§ **The problem**: Below are some records; write them all out again exactly.

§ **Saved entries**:

* * * * * * * * *

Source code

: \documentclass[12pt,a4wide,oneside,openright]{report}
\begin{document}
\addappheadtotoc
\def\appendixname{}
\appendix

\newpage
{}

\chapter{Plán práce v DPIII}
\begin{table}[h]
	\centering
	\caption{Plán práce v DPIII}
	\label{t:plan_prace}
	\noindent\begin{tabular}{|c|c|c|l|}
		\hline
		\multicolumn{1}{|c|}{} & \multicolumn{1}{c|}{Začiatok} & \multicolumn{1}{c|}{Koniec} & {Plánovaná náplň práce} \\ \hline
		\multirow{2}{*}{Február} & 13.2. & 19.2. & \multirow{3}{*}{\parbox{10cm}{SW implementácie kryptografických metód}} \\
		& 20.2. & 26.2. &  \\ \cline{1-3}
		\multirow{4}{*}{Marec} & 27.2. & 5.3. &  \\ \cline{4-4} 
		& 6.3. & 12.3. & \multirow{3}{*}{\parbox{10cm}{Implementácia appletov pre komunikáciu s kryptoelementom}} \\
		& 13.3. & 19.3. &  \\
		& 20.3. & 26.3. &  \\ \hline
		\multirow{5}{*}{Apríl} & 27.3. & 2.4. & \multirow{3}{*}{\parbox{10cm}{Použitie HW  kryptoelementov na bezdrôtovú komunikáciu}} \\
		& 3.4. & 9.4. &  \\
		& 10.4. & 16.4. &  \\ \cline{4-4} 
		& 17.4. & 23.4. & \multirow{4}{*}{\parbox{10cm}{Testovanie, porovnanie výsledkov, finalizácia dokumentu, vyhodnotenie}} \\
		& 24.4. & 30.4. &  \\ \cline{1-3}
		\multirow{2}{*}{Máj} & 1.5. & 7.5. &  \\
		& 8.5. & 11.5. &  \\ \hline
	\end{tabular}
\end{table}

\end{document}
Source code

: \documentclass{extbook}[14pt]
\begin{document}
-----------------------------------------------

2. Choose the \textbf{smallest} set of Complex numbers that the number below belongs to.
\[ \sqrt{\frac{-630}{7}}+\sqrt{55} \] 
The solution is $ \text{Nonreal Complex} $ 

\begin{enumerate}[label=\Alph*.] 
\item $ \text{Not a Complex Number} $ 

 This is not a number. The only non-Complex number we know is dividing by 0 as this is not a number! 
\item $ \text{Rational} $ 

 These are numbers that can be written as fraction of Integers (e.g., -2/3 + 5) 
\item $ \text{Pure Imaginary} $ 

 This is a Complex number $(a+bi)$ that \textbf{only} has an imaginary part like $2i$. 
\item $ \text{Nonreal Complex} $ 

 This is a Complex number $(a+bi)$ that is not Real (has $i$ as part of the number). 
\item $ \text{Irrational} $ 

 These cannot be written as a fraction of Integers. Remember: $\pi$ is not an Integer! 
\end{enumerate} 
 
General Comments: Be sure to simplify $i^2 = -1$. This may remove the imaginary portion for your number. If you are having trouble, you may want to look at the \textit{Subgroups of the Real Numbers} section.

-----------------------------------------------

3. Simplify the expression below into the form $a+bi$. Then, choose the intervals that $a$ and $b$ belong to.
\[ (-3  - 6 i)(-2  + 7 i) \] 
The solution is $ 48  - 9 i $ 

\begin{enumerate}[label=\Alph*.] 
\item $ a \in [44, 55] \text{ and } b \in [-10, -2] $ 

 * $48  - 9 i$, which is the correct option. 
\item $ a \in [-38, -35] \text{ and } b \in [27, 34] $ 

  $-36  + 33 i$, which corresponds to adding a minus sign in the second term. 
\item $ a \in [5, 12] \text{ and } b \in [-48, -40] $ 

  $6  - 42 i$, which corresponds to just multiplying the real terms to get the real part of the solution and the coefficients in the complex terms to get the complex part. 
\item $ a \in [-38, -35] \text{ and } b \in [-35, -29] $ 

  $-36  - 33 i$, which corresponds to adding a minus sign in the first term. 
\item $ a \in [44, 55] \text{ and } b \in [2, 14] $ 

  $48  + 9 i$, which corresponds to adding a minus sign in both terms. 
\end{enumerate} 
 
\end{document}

* * * * * * * * *

§ **Task response**:
Source code

: \documentclass[12pt,a4wide,oneside,openright]{report}
\begin{document}
\addappheadtotoc
\def\appendixname{}
\appendix

\newpage
{}

\chapter{Plán práce v DPIII}
\begin{table}[h]
	\centering
	\caption{Plán práce v DPIII}
	\label{t:plan_prace}
	\noindent\begin{tabular}{|c|c|c|l|}
		\hline
		\multicolumn{1}{|c|}{} & \multicolumn{1}{c|}{Začiatok} & \multicolumn{1}{c|}{Koniec} & {Plánovaná náplň práce} \\ \hline
		\multirow{2}{*}{Február} & 13.2. & 19.2. & \multirow{3}{*}{\parbox{10cm}{SW implementácie kryptografických metód}} \\
		& 20.2. & 26.2. &  \\ \cline{1-3}
		\multirow{4}{*}{Marec} & 27.2. & 5.3. &  \\ \cline{4-4} 
		& 6.3. & 12.3. & \multirow{3}{*}{\parbox{10cm}{Implementácia appletov pre komunikáciu s kryptoelementom}} \\
		& 13.3. & 19.3. &  \\
		& 20.3. & 26.3. &  \\ \hline
		\multirow{5}{*}{Apríl} & 27.3. & 2.4. & \multirow{3}{*}{\parbox{10cm}{Použitie HW  kryptoelementov na bezdrôtovú komunikáciu}} \\
		& 3.4. & 9.4. &  \\
		& 10.4. & 16.4. &  \\ \cline{4-4} 
		& 17.4. & 23.4. & \multirow{4}{*}{\parbox{10cm}{Testovanie, porovnanie výsledkov, finalizácia dokumentu, vyhodnotenie}} \\
		& 24.4. & 30.4. &  \\ \cline{1-3}
		\multirow{2}{*}{Máj} & 1.5. & 7.5. &  \\
		& 8.5. & 11.5. &  \\ \hline
	\end{tabular}
\end{table}

\end{document}
Source code

: \documentclass{extbook}[14pt]
\begin{document}
-----------------------------------------------

2. Choose the \textbf{smallest} set of Complex numbers that the number below belongs to.
\[ \sqrt{\frac{-630}{7}}+\sqrt{55} \] 
The solution is $ \text{Nonreal Complex} $ 

\begin{enumerate}[label=\Alph*.] 
\item $ \text{Not a Complex Number} $ 

 This is not a number. The only non-Complex number we know is dividing by 0 as this is not a number! 
\item $ \text{Rational} $ 

 These are numbers that can be written as fraction of Integers (e.g., -2/3 + 5) 
\item $ \text{Pure Imaginary} $ 

 This is a Complex number $(a+bi)$ that \textbf{only} has an imaginary part like $2i$. 
\item $ \text{Nonreal Complex} $ 

 This is a Complex number $(a+bi)$ that is not Real (has $i$ as part of the number). 
\item $ \text{Irrational} $ 

 These cannot be written as a fraction of Integers. Remember: $\pi$ is not an Integer! 
\end{enumerate} 
 
General Comments: Be sure to simplify $i^2 = -1$. This may remove the imaginary portion for your number. If you are having trouble, you may want to look at the \textit{Subgroups of the Real Numbers} section.

-----------------------------------------------

3. Simplify the expression below into the form $a+bi$. Then, choose the intervals that $a$ and $b$ belong to.
\[ (-3  - 6 i)(-2  + 7 i) \] 
The solution is $ 48  - 9 i $ 

\begin{enumerate}[label=\Alph*.] 
\item $ a \in [44, 55] \text{ and } b \in [-10, -2] $ 

 * $48  - 9 i$, which is the correct option. 
\item $ a \in [-38, -35] \text{ and } b \in [27, 34] $ 

  $-36  + 33 i$, which corresponds to adding a minus sign in the second term. 
\item $ a \in [5, 12] \text{ and } b \in [-48, -40] $ 

  $6  - 42 i$, which corresponds to just multiplying the real terms to get the real part of the solution and the coefficients in the complex terms to get the complex part. 
\item $ a \in [-38, -35] \text{ and } b \in [-35, -29] $ 

  $-36  - 33 i$, which corresponds to adding a minus sign in the first term. 
\item $ a \in [44, 55] \text{ and } b \in [2, 14] $ 

  $48  + 9 i$, which corresponds to adding a minus sign in both terms. 
\end{enumerate} 
 
\end{document}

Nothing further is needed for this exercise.